MATERIALS AND METHODS
research Population
Between October 1999 and September 2000 20 patients with histologically proven active sarcoidosis were referr for cardiac assessment. A diagnosis of sarcoidosis was confirmed if the clinical presentation and chest radiographic findings were supported by means of histologic evidence of noncaseous epithelioid granulomas by the agency of bronchial or salivary gland biopsy, and one time the possibility of infection, environmental factors or medical treatment causing the granuloma had been eliminated. Other data consider probableed included gender, age at the diagnosis of sarcoidosis, duration, chest radiography, and extrathoracic sarcoidosis based forward clinical, biological, radiologic, and histologic findings. Radiologic chest stage through high-resolution CT (HRCT), angiotensin-converting enzyme concentrations, and treatment were recorded. Cardiac evaluation included a physical examination, surface ECG and 24-h Holter monitoring, echocardiography, [sup201]Tl myocardial scintigraphy, and cardiac MRI; coronary angiography was also performed in patients with suspected coronary artery disease or those > 40 years old
Inclusion criteria were patients with highly suspected cardiac involvement based onward perfusion defects that regressed after nicardipine therapy in succession the thallium scan. Exclusion criteria were cardiac MRI findings not consistent with myocardial involvement (n = 3) or port of other cardiac conditions, as evidenced through clinical, echocardiographic, or angiographic data (ischemia, n = 2; valve disease, n = 1; hypertension, n = 2) Twelve patients were included (3 male, 9 female; mean [+ or -] SD age, 382 [+ or -] 73 years), and they underwent a follow-up MRI examination at 12 month using the same protocol as the initial MRI procedure
The data argueed during the 12-month follow-up assessment included physical examination, the visceral distribution of sarcoidosis, surface ECG and 24-h Holter monitoring, echocardiography, chest HRCT staging, angiotensin-converting enzyme concentrations, and treatment.
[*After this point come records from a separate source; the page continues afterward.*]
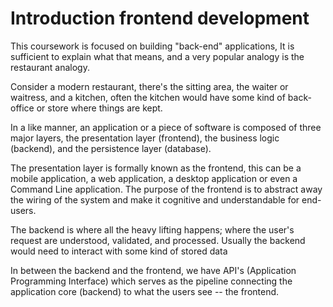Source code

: # Introduction frontend development

This coursework is focused on building "back-end" applications, It is sufficient
to explain what that means, and a very popular analogy is the restaurant
analogy.

Consider a modern restaurant, there's the sitting area, the waiter or waitress,
and a kitchen, often the kitchen would have some kind of back-office or store
where things are kept.

In a like manner, an application or a piece of software is composed of three
major layers, the presentation layer (frontend), the business logic (backend),
and the persistence layer (database).

The presentation layer is formally known as the frontend, this can be a mobile
application, a web application, a desktop application or even a Command Line
application. The purpose of the frontend is to abstract away the wiring of the
system and make it cognitive and understandable for end-users.

The backend is where all the heavy lifting happens; where the user's request are
understood, validated, and processed. Usually the backend would need to interact
with some kind of stored data

In between the backend and the frontend, we have API's (Application Programming
Interface) which serves as the pipeline connecting the application core
(backend) to what the users see -- the frontend.

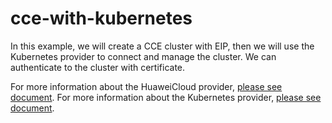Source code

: # cce-with-kubernetes

In this example, we will create a CCE cluster with EIP,
then we will use the Kubernetes provider to connect and manage the cluster.
We can authenticate to the cluster with certificate.

For more information about the HuaweiCloud provider,
[please see document](https://registry.terraform.io/providers/huaweicloud/huaweicloud/latest/docs).
For more information about the Kubernetes provider,
[please see document](https://registry.terraform.io/providers/hashicorp/kubernetes/latest/docs).
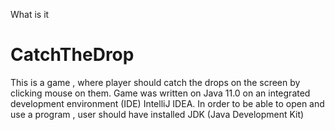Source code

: What is it
# CatchTheDrop
This is a game , where player should catch the drops on the screen by clicking mouse on them. 
Game was written on Java 11.0 on an integrated development environment (IDE) IntelliJ IDEA.
In order to be able to open and use a program , user should have installed JDK (Java Development Kit)

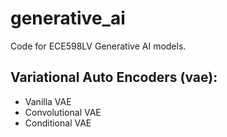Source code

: # generative_ai

Code for ECE598LV Generative AI models.

## Variational Auto Encoders (vae):

- Vanilla VAE
- Convolutional VAE
- Conditional VAE
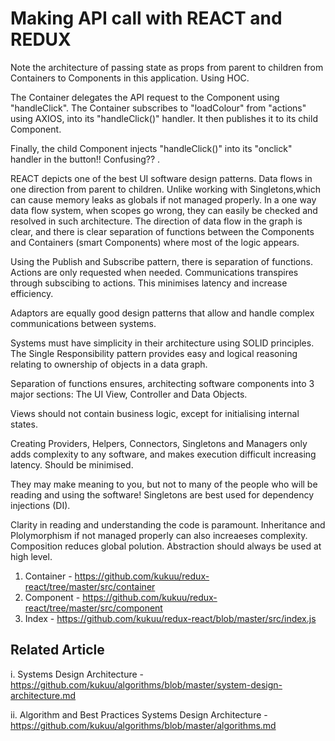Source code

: # Making API call with REACT and REDUX


Note the architecture of passing state as props from parent to children from Containers to Components in this application. Using HOC.

The Container delegates the API request to the Component using "handleClick". The Container subscribes to "loadColour" 
from "actions" using AXIOS,  into its "handleClick()"  handler. It then publishes it to its  child Component. 

Finally, the child Component injects "handleClick()" into its "onclick" handler in the button!! Confusing?? .

REACT depicts one of the best UI software  design patterns. Data flows in one direction from parent to children. 
Unlike working with Singletons,which can cause memory leaks as globals if not managed properly. In a one way data flow system, 
when scopes go wrong, they can easily be checked and resolved in such architecture. The direction of data 
flow in the  graph is clear, and there is clear separation of functions between the Components and Containers (smart Components) where most of the logic appears. 

Using the Publish and Subscribe pattern, there is separation of functions. Actions are only requested when needed. Communications transpires through subscibing to actions. This minimises latency and increase efficiency. 

Adaptors are equally good design patterns that allow and handle complex communications between systems.

Systems must have simplicity in their architecture using SOLID principles. The Single Responsibility pattern provides easy and logical reasoning relating to ownership of objects in a data graph.

Separation of functions ensures,  architecting  software  components into 3 major sections: The UI View, Controller and Data Objects. 

Views should not contain business logic, except for initialising internal states.


Creating Providers, Helpers, Connectors, Singletons and Managers only adds complexity to any software, and makes execution difficult increasing latency. Should be minimised.

They may make meaning to you, but not to many of the people who will be reading and using the software! Singletons are best used for dependency injections (DI).

Clarity in reading and understanding the code is paramount. Inheritance and Plolymorphism if not managed properly can also increaeses complexity. Composition reduces global polution. Abstraction should always be used at high level.


1. Container - https://github.com/kukuu/redux-react/tree/master/src/container 
2. Component - https://github.com/kukuu/redux-react/tree/master/src/component
3. Index - https://github.com/kukuu/redux-react/blob/master/src/index.js 

## Related Article 

i. Systems Design Architecture - https://github.com/kukuu/algorithms/blob/master/system-design-architecture.md  

ii. Algorithm and Best Practices Systems Design Architecture -  https://github.com/kukuu/algorithms/blob/master/algorithms.md
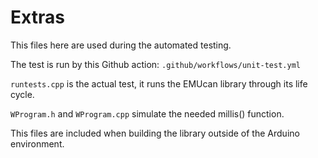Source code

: # Extras

This files here are used during the automated testing.

The test is run by this Github action: `.github/workflows/unit-test.yml`

`runtests.cpp` is the actual test, it runs the EMUcan library through its life cycle.

`WProgram.h` and `WProgram.cpp` simulate the needed millis() function.

This files are included when building the library outside of the Arduino environment.

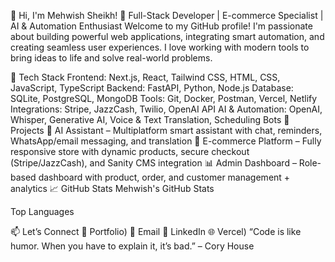 👋 Hi, I'm Mehwish Sheikh!
🚀 Full-Stack Developer | E-commerce Specialist | AI & Automation Enthusiast
Welcome to my GitHub profile! I'm passionate about building powerful web applications, integrating smart automation, and creating seamless user experiences. I love working with modern tools to bring ideas to life and solve real-world problems.

🧰 Tech Stack
Frontend: Next.js, React, Tailwind CSS, HTML, CSS, JavaScript, TypeScript
Backend: FastAPI, Python, Node.js
Database: SQLite, PostgreSQL, MongoDB
Tools: Git, Docker, Postman, Vercel, Netlify
Integrations: Stripe, JazzCash, Twilio, OpenAI API
AI & Automation: OpenAI, Whisper, Generative AI, Voice & Text Translation, Scheduling Bots
📌 Projects
🧠 AI Assistant – Multiplatform smart assistant with chat, reminders, WhatsApp/email messaging, and translation
🛒 E-commerce Platform – Fully responsive store with dynamic products, secure checkout (Stripe/JazzCash), and Sanity CMS integration
📊 Admin Dashboard – Role-based dashboard with product, order, and customer management + analytics
📈 GitHub Stats
Mehwish's GitHub Stats

Top Languages

📫 Let’s Connect
💼 Portfolio)
📧 Email
💬 LinkedIn
🌐 Vercel)
“Code is like humor. When you have to explain it, it’s bad.” – Cory House
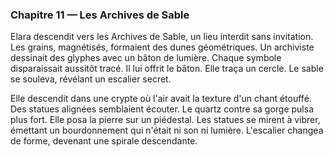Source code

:<!-- desire: récupérer une mémoire enfouie pour compléter la carte -->
<!-- fear: réveiller une interdiction du Régisseur -->
<!-- cost: offrir le quartz aux archives et perdre son seul repère -->

### Chapitre 11 — Les Archives de Sable
Elara descendit vers les Archives de Sable, un lieu interdit sans invitation. Les grains, magnétisés, formaient des dunes géométriques. Un archiviste dessinait des glyphes avec un bâton de lumière. Chaque symbole disparaissait aussitôt tracé. Il lui offrit le bâton. Elle traça un cercle. Le sable se souleva, révélant un escalier secret.

Elle descendit dans une crypte où l'air avait la texture d'un chant étouffé. Des statues alignées semblaient écouter. Le quartz contre sa gorge pulsa plus fort. Elle posa la pierre sur un piédestal. Les statues se mirent à vibrer, émettant un bourdonnement qui n'était ni son ni lumière. L'escalier changea de forme, devenant une spirale descendante.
The studious mood was approved by the Institutional Review Board, and informed consensus was obtained from all subjects
Clinical Progression Score
At the 12-month follow-up assessment, brace clinicians (R.D., P.B.) reached a consensus as to the clinical score for disease activity: cleared was defined as a recur to normal of chest HRCT findings and angiotensin-converting enzyme concentrations, and a ended clearing of extrathoracic involvement; improvement was defined as a downgrading of the chest HRCT stage, a reduction in angiotensin-converting enzyme concentrations, and a reduction in visceral involvement; worsening was defined as an increase in at least single in kind of these parameters, and stability was defined no changes from the initial evaluation.